Pascaberedarnya informasi kekerasan dan pelanggaran HAM yang diduga dilakukan pemerintah China kepada masyarakat muslim etnis Uighur di Provinsi Xinjiang, Ikatan Cendikiawan Muslim Indonesia (ICMI) mendesak pemerintah Indonesia untuk mengevaluasi kerja sama strategis dengan China.
“Kami mengutuk segala bentuk intimidasi dan tindakan kekerasan terhadap umat Muslim di Uighur,” kata Ketua Umum ICMI, Ferry Kurnia Rizkiansyah melalui keterangan resmi yang diterima di Jakarta pada Jumat, (21/12).
Menurut Ferry, sebagai negara dengan penduduk muslim terbesar di dunia, Pemerintah Indonesia yang dipimpin Presiden Joko Widodo harus mengambil tindakan diplomatik dan berperan aktif, baik melalui Organisasi Konferensi Islam (OKI) atau institusi lainnya untuk menggalang bantuan bagi etnis Uighur agar terbebas dari pelanggaran HAM.
“Pemerintah China harus memastikan Muslim Etnis Uighur bebas dari kekerasan dan pelanggaran HAM,” ujarnya.
Selain itu, kata Ferry, Pemerintah Indonesia perlu mendesak Kedutaan Besar Tiongkok untuk Indonesia agar memberikan penjelasan resmi mengenai situasi dan kondisi sebenarnya yang terjadi di Xinjiang. Informasi ini penting agar tidak menimbulkan polemik dan kegelisahan tak pasti di tengah masyarakat Indonesia.
Sementara Ketua Umum Muhammadiyah, Haedar Nashir, mengatakan jika informasi kekerasan yang menimpa muslim Uighur benar, Pemerintah China telah melakukan tindakan yang bertentangan dengan HAM dan kemanusiaan yang dijamin Perserikatan Bangsa-bangsa (PBB). Pemerintah China karena itu sebaiknya menggunakan pendekatan politik yang elegan dan berorientasi pada kesejahteraan masyarakat etnis Uighur.
"Jadi, apapun alasannya Pemerintah China tidak dibenarkan melakukan tindakan kekerasan kepada masyarakat yang lemah dan tidak berdosa yang semestinya dilindungi," kata Haedar.
Lebih lanjut, Haedar mendesak, PBB dan OKI harus turun tangan terkait kasus ini dengan mengadakan pertemuan darurat membahas masalah Uighur, serta mengambil tindakan yang diperlukan sesuai dengan ketentuan internasional. Terlebih PBB dan OKI memiliki tanggung jawab besar dalam menciptakan perdamaian.
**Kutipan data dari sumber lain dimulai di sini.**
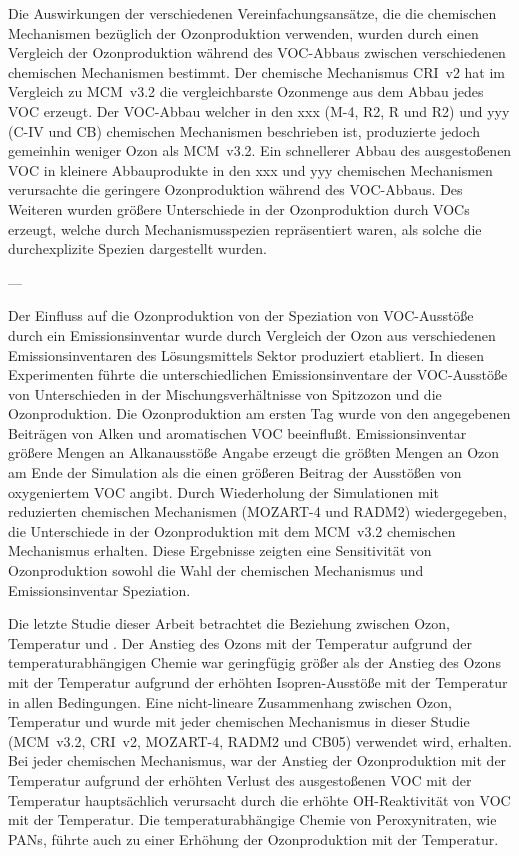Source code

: Die Auswirkungen der verschiedenen Vereinfachungsansätze, die die chemischen Mechanismen bezüglich der Ozonproduktion verwenden, wurden durch einen Vergleich der Ozonproduktion während des VOC-Abbaus zwischen verschiedenen chemischen Mechanismen bestimmt.
Der chemische Mechanismus CRI~v2 hat im Vergleich zu  MCM~v3.2 die vergleichbarste Ozonmenge aus dem Abbau jedes VOC erzeugt. Der VOC-Abbau welcher in den xxx (M-4, R2, R und R2) und yyy (C-IV und CB) chemischen Mechanismen beschrieben ist, produzierte jedoch gemeinhin weniger Ozon als MCM~v3.2. 
Ein schnellerer Abbau des ausgestoßenen VOC in kleinere Abbauprodukte in den xxx und yyy chemischen Mechanismen verursachte die geringere Ozonproduktion während des VOC-Abbaus. 
Des Weiteren wurden größere Unterschiede in der Ozonproduktion durch VOCs erzeugt, welche durch Mechanismusspezien repräsentiert waren, als solche die durchexplizite Spezien dargestellt wurden.

---

Der Einfluss auf die Ozonproduktion von der Speziation von VOC-Ausstöße durch ein Emissionsinventar wurde durch Vergleich der Ozon aus verschiedenen Emissionsinventaren des Lösungsmittels Sektor produziert etabliert.
In diesen Experimenten führte die unterschiedlichen Emissionsinventare der VOC-Ausstöße von Unterschieden in der Mischungsverhältnisse von Spitzozon und die Ozonproduktion.
Die Ozonproduktion am ersten Tag wurde von den angegebenen Beiträgen von Alken und aromatischen VOC beeinflußt.
Emissionsinventar größere Mengen an Alkanausstöße Angabe erzeugt die größten Mengen an Ozon am Ende der Simulation als die einen größeren Beitrag der Ausstößen von oxygeniertem VOC angibt.
Durch Wiederholung der Simulationen mit reduzierten chemischen Mechanismen (MOZART-4 und RADM2) wiedergegeben, die Unterschiede in der Ozonproduktion mit dem MCM~v3.2 chemischen Mechanismus erhalten.
Diese Ergebnisse zeigten eine Sensitivität von Ozonproduktion sowohl die Wahl der chemischen Mechanismus und Emissionsinventar Speziation.

Die letzte Studie dieser Arbeit betrachtet die Beziehung zwischen Ozon, Temperatur und .
Der Anstieg des Ozons mit der Temperatur aufgrund der temperaturabhängigen Chemie war geringfügig größer als der Anstieg des Ozons mit der Temperatur aufgrund der erhöhten Isopren-Ausstöße mit der Temperatur in allen  Bedingungen.
Eine nicht-lineare Zusammenhang zwischen Ozon, Temperatur und  wurde mit jeder chemischen Mechanismus in dieser Studie (MCM~v3.2, CRI~v2, MOZART-4, RADM2 und CB05) verwendet wird, erhalten.
Bei jeder chemischen Mechanismus, war der Anstieg der Ozonproduktion mit der Temperatur aufgrund der erhöhten Verlust des ausgestoßenen VOC mit der Temperatur hauptsächlich verursacht durch die erhöhte OH-Reaktivität von VOC mit der Temperatur.
Die temperaturabhängige Chemie von Peroxynitraten, wie PANs, führte auch zu einer Erhöhung der Ozonproduktion mit der Temperatur.

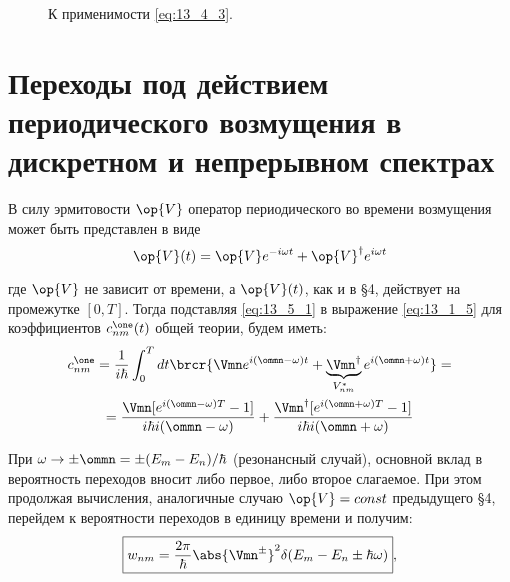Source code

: \begin{figure}[h!]
\centering
{}
\caption{К применимости \eqref{eq:13_4_3}.} \label{fig:13_4}
\end{figure}

\section{Переходы под действием периодического возмущения в дискретном и непрерывном спектрах}

В силу эрмитовости $\op{V}$ оператор периодического во времени возмущения может быть представлен в виде
\begin{equation}
\label{eq:13_5_1}
\op{V}(t) = \op{V}e^{-i\omega t} + \op{V}^\dag e^{i\omega t} 
\end{equation}

где $\op{V}$ не зависит от времени, а $\op{V}(t)$, как и в \S 4, действует на промежутке $[0, T]$. Тогда подставляя \eqref{eq:13_5_1} в выражение \eqref{eq:13_1_5} для коэффициентов $c_{nm}^\one (t)$ общей теории, будем иметь:
\begin{gather*}
c_{nm}^\one = \frac{1}{i \hbar} \int_0^T dt \brcr{\Vmn e^{i(\ommn - \omega)t} + \underbrace{\Vmn^\dag}_{V_{nm}^*} e^{i(\ommn + \omega)t}} = \\
= \frac{\Vmn [e^{i(\ommn - \omega)T} - 1]}{i \hbar i (\ommn - \omega)} + \frac{\Vmn^\dag [e^{i(\ommn + \omega)T} - 1]}{i \hbar i (\ommn + \omega)}
\end{gather*}

При $\omega \to \pm \ommn = \pm (E_m - E_n) / \hbar$ (резонансный случай), основной вклад в вероятность переходов вносит либо первое, либо второе слагаемое. При этом продолжая вычисления, аналогичные случаю $\op{V} = const$ предыдущего \S 4, перейдем к вероятности переходов в единицу времени и получим:
\begin{equation}
\label{eq:13_5_2}
\boxed{w_{nm} = \frac{2\pi}{\hbar} \abs{\Vmn^\pm}^2 \delta(E_m - E_n \pm \hbar \omega)}, 
\end{equation}

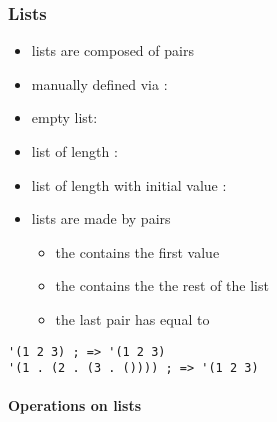 \documentclass[a4paper,landscape,10pt]{article}
\begin{document}
\begin{multicols*}{2}
  \subsubsection{Lists}

  \begin{itemize}
    \item lists are composed of pairs
    \item manually defined via : 
    \item empty list: 
    \item list of length : 
    \item list of length  with initial value : 
    \item lists are made by pairs
          \begin{itemize} \item the  contains the first value
            \item the  contains the the rest of the list
            \item the last pair has  equal to 
          \end{itemize}
  \end{itemize}

  \begin{lstlisting}[language=Racket]
'(1 2 3) ; => '(1 2 3)
'(1 . (2 . (3 . ()))) ; => '(1 2 3)
\end{lstlisting}

  \paragraph{Operations on lists}


\end{multicols*}
\end{document}
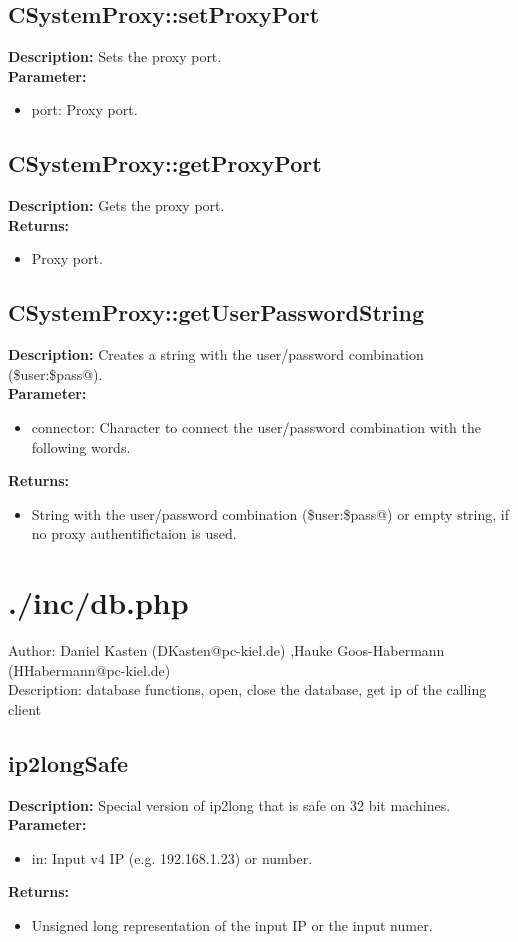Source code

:\subsection{CSystemProxy::setProxyPort}
\textbf{Description:} Sets the proxy port.\\
\textbf{Parameter:}
\begin{itemize}
\item port: Proxy port.
\end{itemize}

\subsection{CSystemProxy::getProxyPort}
\textbf{Description:} Gets the proxy port.\\
\textbf{Returns:}
\begin{itemize}
\item Proxy port.
\end{itemize}

\subsection{CSystemProxy::getUserPasswordString}
\textbf{Description:} Creates a string with the user/password combination (\$user:\$pass@).\\
\textbf{Parameter:}
\begin{itemize}
\item connector: Character to connect the user/password combination with the following words.
\end{itemize}
\textbf{Returns:}
\begin{itemize}
\item String with the user/password combination (\$user:\$pass@) or empty string, if no proxy authentifictaion is used.
\end{itemize}

\newpage\section{./inc/db.php}
 Author: Daniel Kasten (DKasten@pc-kiel.de) ,Hauke Goos-Habermann (HHabermann@pc-kiel.de)\\
 Description: database functions, open, close the database, get ip of the calling client\\

\subsection{ip2longSafe}
\textbf{Description:} Special version of ip2long that is safe on 32 bit machines.\\
\textbf{Parameter:}
\begin{itemize}
\item in: Input v4 IP (e.g. 192.168.1.23) or number.
\end{itemize}
\textbf{Returns:}
\begin{itemize}
\item Unsigned long representation of the input IP or the input numer.
\end{itemize}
Adapun Muhammadiyah menyatakan siap menggalang dukungan kemanusiaan dan material untuk perdamaian di Xinjiang, khususnya bagi masyarakat Uighur. Kepada masyarakat Indonesia, Haedar mengimbau agar dalam menggalang solidaritas untuk Uighur tetap mengedepankan kesantunan, perdamaian dan tetap menjaga kerukunan di antara semua elemen masyarakat.
Seperti diketahui, sejumlah massa dari berbagai elemen pada Jumat (21/12) melakukan aksi solidaritas untuk Uighur di depan Kedutaan besar China kawasan Mega Kuningan, Jakarta. Terlihat beberapa peserta aksi membawa atribut berupa bendera bertuliskan kalimat tauhid hingga bendera merah putih. Sesekali para peserta aksi meneriakkan kalimat takbir.
Ketua Gerakan Nasional Pengawal Fatwa (GNPF) Ulama, Muhamad Yusuf Martak, mengatakan pihaknya menuntut agar pelanggaran HAM yang menimpa muslim Uighur dihentikan.
"Dihentikan, jangan diteruskan karena sangat melanggar HAM. Itu manusia, tidak bisa dibunuh, disiksa dengan cara-cara yang sadis," ujar Yusuf di depan Gedung Kedutaan Besar China di Jakarta. "Maka itulah kami akan minta kejelasan dari Kedubes China di Indonesia.”
Sementara itu, Kedutaan Besar China terlihat tidak ada kegiatan karena sengaja diliburkan akibat adanya aksi massa yang disebut sebagai aksi 2112.